**MATERIAL FOR THE TASK**:

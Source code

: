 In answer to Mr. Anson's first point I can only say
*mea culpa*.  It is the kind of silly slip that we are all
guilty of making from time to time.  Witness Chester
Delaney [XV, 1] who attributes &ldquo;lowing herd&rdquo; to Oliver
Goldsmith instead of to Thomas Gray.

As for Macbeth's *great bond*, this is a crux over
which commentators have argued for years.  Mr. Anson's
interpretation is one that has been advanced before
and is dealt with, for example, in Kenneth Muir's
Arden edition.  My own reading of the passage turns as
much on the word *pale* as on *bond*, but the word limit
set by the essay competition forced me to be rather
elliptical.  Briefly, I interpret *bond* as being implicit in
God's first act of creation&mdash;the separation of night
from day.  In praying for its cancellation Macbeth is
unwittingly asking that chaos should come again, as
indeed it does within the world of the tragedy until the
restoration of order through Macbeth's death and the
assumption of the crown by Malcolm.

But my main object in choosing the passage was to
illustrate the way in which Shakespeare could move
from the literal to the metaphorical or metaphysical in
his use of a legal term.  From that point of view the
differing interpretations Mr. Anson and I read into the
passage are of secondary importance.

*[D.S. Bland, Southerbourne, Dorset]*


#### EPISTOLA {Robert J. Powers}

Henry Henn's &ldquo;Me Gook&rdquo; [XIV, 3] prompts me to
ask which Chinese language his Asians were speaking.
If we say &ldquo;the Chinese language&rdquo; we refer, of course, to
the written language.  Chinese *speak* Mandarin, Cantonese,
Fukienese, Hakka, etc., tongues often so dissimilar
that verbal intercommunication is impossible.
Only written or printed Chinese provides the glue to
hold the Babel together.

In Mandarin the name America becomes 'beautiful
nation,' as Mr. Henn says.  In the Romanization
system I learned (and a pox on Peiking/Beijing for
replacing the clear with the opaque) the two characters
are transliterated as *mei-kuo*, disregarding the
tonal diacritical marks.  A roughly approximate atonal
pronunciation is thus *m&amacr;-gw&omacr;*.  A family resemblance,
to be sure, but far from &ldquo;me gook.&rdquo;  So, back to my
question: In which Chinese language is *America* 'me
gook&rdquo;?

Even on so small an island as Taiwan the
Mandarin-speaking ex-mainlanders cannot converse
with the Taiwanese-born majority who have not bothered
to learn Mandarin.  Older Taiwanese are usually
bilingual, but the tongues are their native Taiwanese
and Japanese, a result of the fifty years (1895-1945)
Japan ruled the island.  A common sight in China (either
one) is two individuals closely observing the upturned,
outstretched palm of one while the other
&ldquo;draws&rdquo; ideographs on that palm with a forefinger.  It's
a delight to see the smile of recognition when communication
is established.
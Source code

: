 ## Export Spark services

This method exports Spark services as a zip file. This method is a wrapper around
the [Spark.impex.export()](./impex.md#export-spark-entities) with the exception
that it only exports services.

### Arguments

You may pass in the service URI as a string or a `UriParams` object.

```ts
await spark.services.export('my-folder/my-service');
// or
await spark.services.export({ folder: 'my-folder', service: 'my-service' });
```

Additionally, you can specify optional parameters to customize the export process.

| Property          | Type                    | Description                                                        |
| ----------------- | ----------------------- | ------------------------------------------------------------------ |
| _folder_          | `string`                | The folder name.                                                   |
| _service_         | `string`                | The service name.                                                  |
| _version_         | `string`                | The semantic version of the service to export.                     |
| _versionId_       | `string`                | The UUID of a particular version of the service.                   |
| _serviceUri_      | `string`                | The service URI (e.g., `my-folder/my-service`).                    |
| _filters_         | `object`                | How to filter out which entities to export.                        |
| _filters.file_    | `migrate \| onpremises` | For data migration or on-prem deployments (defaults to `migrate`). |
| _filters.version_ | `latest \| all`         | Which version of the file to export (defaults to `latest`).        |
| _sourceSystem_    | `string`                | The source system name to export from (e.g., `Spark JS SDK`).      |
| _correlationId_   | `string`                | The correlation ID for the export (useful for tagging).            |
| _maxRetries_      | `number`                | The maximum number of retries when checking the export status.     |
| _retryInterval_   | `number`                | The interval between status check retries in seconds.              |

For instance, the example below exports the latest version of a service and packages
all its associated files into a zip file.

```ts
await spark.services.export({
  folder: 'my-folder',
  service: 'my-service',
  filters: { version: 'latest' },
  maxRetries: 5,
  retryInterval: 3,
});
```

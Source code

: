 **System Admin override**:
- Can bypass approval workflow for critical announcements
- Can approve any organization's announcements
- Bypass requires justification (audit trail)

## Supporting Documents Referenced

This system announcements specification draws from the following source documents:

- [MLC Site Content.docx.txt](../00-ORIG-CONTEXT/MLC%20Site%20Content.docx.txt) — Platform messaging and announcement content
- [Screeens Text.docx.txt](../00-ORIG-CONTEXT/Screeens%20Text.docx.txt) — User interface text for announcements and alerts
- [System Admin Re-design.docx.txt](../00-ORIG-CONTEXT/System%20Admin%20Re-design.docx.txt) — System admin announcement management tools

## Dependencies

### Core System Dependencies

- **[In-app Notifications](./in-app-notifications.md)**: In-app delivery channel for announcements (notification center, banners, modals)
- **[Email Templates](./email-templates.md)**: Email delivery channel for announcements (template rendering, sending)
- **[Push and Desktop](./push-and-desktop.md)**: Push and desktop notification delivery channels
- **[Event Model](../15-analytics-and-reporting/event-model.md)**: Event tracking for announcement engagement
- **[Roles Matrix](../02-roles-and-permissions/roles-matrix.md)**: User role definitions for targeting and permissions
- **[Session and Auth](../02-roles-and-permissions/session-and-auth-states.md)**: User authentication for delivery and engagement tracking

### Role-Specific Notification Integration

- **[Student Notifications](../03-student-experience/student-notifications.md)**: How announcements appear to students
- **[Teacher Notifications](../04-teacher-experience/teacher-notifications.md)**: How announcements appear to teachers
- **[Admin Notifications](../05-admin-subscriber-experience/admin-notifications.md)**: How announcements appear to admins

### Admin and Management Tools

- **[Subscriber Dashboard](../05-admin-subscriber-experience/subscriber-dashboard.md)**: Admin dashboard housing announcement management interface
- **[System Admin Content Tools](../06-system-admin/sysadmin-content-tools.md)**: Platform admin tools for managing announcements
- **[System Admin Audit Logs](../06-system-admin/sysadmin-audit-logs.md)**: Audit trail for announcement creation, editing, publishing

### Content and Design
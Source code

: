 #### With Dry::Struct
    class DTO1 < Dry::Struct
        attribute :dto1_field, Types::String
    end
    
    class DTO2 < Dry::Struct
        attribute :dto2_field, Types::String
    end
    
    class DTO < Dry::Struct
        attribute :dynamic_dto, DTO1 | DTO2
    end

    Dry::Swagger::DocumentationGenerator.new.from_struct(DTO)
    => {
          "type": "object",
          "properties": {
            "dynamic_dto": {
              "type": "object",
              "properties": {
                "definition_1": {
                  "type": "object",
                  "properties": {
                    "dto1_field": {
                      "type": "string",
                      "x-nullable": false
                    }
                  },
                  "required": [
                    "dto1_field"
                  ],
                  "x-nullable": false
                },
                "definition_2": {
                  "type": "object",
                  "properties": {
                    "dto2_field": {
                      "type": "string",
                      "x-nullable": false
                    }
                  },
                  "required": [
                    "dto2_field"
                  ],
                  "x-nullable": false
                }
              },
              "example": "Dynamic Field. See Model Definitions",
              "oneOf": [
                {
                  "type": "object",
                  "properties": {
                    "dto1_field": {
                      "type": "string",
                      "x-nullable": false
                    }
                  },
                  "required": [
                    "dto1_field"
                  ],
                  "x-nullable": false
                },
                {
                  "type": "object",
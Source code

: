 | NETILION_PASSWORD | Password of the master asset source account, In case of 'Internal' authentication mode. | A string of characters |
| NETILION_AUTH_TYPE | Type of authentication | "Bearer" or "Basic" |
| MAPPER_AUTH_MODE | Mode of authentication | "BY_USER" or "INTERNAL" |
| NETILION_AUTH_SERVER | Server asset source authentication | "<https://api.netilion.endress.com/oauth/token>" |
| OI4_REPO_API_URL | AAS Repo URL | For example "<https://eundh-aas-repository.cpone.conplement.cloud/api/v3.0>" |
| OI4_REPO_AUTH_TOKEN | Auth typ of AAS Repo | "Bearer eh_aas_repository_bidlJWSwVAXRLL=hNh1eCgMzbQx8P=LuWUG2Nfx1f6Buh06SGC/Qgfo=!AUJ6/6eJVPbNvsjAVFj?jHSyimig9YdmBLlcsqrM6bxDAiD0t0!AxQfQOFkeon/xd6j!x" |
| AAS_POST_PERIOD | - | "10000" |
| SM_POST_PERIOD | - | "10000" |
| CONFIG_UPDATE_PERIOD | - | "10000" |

**YOUR GOAL**:
Go through the listing above and list every line that has the word "ldquo".

**ANSWER AREA**:
Delaney [XV, 1] who attributes &ldquo;lowing herd&rdquo; to Oliver
Henry Henn's &ldquo;Me Gook&rdquo; [XIV, 3] prompts me to
If we say &ldquo;the Chinese language&rdquo; we refer, of course, to
to be sure, but far from &ldquo;me gook.&rdquo;  So, back to my
&ldquo;draws&rdquo; ideographs on that palm with a forefinger.  It's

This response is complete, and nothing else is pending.